In a pattern of transnational repression, the Turkish government is continuing its persecution of the Hizmet Movement: the latest victim being an educator, Mr Orhan İnandı.
To date, there have been over 100 international abductions of Hizmet-affiliated individuals from around the world.
The Inandi Case
Inandi both founded and worked as an educator for Gülen-inspired schools for over 25 years in Kyrgyzstan in the Sapat International Education Institution. The educational network includes primary and secondary schools, as well as a university, and has won several academic awards both domestically and internationally.
On 31st May, after he was unresponsive to her messages on WhatsApp, Mrs Inandi began to worry about her husband’s whereabouts. With assistance from some friends, she was able to locate his car close to their home with his phone inside and a punctured tire. Initially, there was confusion as to Inandi’s location, with fears he had been abducted by organised crime or private individuals on behalf of the Turkish government, to be transferred to Turkey. As an affiliate of the Hizmet Movement, it is likely that he would then have faced torture and imprisonment on bogus terror claims.
However, recent evidence has placed Mr Inandi in the Turkish embassy in Bishkek. Mrs Inandi has released a statement suggesting that her husband is being tortured into signing documents to denounce his Kyrgyz citizenship. After this, they would be able to transfer him to Turkey. The identity of the source is being kept hidden to protect them.
Now images have emerged of a health worker entering the Turkish embassy, suggesting, if not confirming, Inandi’s presence in the embassy. However, President Erdogan has supposedly informed Kyrgyz President Japarov that he has no information about the location or condition of Inandi.
What does this mean?
- Turkey’s AKP regime has been systematically using a variety of methods to target Hizmet participants outside Turkey and return them to Turkey by any means. This process has been continuing apace since the 2016 coup-attempt in Turkey; specialists on this topic have referred to this as ‘transnational repression’.

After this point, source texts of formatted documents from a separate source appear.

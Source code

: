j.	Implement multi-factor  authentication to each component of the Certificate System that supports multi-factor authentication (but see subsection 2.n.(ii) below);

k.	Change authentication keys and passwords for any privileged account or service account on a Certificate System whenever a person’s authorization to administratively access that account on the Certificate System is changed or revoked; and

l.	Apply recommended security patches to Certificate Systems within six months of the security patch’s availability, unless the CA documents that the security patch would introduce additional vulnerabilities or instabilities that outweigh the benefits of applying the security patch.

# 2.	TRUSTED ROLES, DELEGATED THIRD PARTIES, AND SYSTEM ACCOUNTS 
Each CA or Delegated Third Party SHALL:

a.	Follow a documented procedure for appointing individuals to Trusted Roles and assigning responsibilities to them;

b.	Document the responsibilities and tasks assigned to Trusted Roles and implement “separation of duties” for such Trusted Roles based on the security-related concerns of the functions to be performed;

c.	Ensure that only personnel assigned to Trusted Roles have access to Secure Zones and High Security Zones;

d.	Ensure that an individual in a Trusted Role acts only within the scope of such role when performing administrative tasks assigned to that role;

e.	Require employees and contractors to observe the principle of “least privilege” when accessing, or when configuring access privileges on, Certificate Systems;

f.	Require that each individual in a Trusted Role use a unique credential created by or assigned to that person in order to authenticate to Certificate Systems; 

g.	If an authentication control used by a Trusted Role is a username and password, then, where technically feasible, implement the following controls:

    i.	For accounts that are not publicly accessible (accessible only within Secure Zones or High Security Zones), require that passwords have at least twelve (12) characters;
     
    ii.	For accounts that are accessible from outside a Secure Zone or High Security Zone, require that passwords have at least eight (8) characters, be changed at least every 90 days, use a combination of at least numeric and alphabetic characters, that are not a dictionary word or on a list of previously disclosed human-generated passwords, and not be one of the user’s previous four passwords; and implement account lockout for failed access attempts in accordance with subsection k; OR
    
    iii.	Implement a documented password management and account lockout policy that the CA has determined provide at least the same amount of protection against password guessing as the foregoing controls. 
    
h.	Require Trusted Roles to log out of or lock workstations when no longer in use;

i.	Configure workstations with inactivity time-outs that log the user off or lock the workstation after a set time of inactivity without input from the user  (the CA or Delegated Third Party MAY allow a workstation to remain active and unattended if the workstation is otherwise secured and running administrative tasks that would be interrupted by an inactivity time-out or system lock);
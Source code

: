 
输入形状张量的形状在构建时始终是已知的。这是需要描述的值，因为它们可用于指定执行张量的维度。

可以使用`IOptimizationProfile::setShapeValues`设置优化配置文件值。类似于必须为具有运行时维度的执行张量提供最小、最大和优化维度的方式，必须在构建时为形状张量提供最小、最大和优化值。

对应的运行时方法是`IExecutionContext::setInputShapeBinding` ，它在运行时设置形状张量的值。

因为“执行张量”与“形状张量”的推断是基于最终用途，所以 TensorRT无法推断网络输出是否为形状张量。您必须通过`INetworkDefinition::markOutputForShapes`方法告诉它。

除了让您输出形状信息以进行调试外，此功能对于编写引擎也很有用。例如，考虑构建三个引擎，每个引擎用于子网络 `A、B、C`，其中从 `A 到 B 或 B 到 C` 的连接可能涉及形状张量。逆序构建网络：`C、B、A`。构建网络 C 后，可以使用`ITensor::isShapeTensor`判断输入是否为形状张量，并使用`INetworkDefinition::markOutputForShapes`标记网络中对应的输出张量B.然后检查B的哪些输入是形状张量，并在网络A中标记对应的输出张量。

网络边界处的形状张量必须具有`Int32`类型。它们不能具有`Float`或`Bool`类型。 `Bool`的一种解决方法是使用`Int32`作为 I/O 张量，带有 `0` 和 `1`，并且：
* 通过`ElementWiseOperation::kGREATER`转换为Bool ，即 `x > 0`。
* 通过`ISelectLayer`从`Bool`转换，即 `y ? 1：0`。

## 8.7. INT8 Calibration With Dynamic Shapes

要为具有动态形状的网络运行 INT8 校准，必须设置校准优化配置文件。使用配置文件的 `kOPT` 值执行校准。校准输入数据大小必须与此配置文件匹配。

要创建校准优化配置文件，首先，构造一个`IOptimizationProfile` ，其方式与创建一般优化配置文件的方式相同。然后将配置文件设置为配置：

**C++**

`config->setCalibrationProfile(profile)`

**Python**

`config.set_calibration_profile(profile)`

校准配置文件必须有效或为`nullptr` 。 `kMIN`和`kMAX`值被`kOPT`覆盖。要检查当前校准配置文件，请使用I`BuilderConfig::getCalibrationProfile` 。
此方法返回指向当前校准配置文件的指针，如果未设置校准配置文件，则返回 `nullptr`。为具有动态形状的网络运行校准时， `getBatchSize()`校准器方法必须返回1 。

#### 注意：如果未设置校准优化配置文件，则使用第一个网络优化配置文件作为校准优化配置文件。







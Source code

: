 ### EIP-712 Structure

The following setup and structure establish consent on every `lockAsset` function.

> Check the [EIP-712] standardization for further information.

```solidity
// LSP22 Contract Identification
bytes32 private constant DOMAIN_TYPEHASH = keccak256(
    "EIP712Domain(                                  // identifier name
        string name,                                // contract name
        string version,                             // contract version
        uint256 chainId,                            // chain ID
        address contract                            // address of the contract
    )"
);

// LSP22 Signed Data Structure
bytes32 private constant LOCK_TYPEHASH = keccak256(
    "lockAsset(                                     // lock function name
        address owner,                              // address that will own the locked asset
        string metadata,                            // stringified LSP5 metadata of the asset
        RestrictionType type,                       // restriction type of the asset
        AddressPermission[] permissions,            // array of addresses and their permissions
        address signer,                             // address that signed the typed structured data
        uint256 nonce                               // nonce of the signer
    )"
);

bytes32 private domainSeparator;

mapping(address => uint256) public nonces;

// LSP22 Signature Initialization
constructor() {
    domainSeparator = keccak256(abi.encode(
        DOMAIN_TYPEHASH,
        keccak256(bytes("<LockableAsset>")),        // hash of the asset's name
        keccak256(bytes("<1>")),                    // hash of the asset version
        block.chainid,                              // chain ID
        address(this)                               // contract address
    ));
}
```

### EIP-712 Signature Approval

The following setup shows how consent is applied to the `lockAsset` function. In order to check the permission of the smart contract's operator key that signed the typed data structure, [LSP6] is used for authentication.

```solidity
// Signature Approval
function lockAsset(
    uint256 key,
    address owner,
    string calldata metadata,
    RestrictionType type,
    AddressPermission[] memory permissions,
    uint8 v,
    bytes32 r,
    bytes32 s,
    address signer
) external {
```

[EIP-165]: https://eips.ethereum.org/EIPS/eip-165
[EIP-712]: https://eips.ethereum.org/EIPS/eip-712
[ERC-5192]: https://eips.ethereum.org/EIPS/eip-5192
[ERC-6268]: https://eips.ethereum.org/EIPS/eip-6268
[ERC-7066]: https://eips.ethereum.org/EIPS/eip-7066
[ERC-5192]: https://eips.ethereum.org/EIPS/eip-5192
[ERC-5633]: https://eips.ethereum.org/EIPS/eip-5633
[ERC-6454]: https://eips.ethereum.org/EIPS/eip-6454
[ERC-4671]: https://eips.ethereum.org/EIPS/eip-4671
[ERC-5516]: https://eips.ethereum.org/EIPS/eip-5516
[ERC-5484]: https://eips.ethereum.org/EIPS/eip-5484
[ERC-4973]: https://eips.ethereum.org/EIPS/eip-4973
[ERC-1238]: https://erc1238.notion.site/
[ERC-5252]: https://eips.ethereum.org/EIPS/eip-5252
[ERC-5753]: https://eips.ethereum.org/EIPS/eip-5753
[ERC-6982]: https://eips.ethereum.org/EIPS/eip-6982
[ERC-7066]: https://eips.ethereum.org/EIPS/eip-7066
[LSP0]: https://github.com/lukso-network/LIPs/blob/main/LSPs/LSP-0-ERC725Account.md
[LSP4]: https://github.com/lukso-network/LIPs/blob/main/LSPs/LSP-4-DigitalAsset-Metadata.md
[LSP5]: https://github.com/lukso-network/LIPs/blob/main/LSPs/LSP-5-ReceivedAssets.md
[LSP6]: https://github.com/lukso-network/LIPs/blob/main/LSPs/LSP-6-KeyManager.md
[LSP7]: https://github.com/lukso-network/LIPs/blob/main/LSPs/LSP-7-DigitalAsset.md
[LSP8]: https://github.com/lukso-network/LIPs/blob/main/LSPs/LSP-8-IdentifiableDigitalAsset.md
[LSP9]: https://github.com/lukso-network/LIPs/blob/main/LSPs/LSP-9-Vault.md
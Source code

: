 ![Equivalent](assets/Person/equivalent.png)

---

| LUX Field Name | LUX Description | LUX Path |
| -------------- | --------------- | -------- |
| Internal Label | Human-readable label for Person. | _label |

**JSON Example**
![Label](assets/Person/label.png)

- So far, more than a hundred Hizmet-linked Turkish nationals have been taken back to Turkey by intelligence service operations in coordination with countries such as Kosovo, Pakistan, Afghanistan, Qatar, Azerbaijan, Malaysia, Gabon, Kenya and Myanmar. It seems that the main factors dictating the ease with which the Turkish government conducts the abductions are its links with organised crime and the level of cooperation or at least lack of resistance from the state concerned.
- Individuals who have been returned to Turkey are not necessarily in positions of leadership within the Hizmet Movement; for instance, the last abduction case before İnandı was of Salahattin Gülen, the nephew of Fethullah Gülen who was a teacher in Kenya.
- Stockholm Center for Freedom has documented a rising number of abductions and enforced disappearances of the Erdogan regime’s critics by the Turkish government. Most of the victims are believed to be Hizmet affiliates.
- Freedom House has documented the phenomenon of transnational repression within the context of Turkish state practices in its recent 2021 specialist report, saying, ‘the Turkish state’s current campaign of transnational repression is remarkable for its intensity, its geographic reach, and the suddenness with which it escalated.’
Protests and vigils in Kyrgyzstan and across Europe
- Kyrgyz hold vigil in hope of finding missing educator
- Protestors in Brussels call on European authorities to help locate missing educator | Turkish Minute
- Kyrgyz hold vigil in hope of finding missing educator
Iysha Arun, Co-director of the Centre for Hizmet Studies, said:
Aside from the devastating human impact of such targeted oppression, the extent to which, in Erdogan’s Turkey, a domestic hatred of a fictional terror organisation has become a hegemonic idea for foreign policy is increasingly worrying. Global peace is dependent on states adhering to international conventions, which Turkey is violating time and time again, through abductions and partnerships with organised crime.
The international community must take seriously the actions of Turkey, once a beacon of hope for the Muslim world and a key to the Middle East, when it targets those affiliated with the Hizmet Movement both within Turkey and abroad and must act accordingly. Downgrading the status of human rights for affiliates of the Movement will both damage prospects of a successful Turkish state and a healthy international community. Neglect of international conventions will simply prop up another authoritarian, crime-riddled state.
Dr Ismail Sezgin, Director of the Centre for Hizmet Studies, said:
I believe every case of kidnapping that goes unchallenged and unresolved will encourage other authoritarian regimes to adopt another form of illegal oppression of their critics. The Orhan İnandı case can be a turning point for Turkish illegal rendition cases. The international community must react promptly so that this case does not become another Khashoggi incident. I hope a strong reaction will deter Erdogan and his regime from further crimes.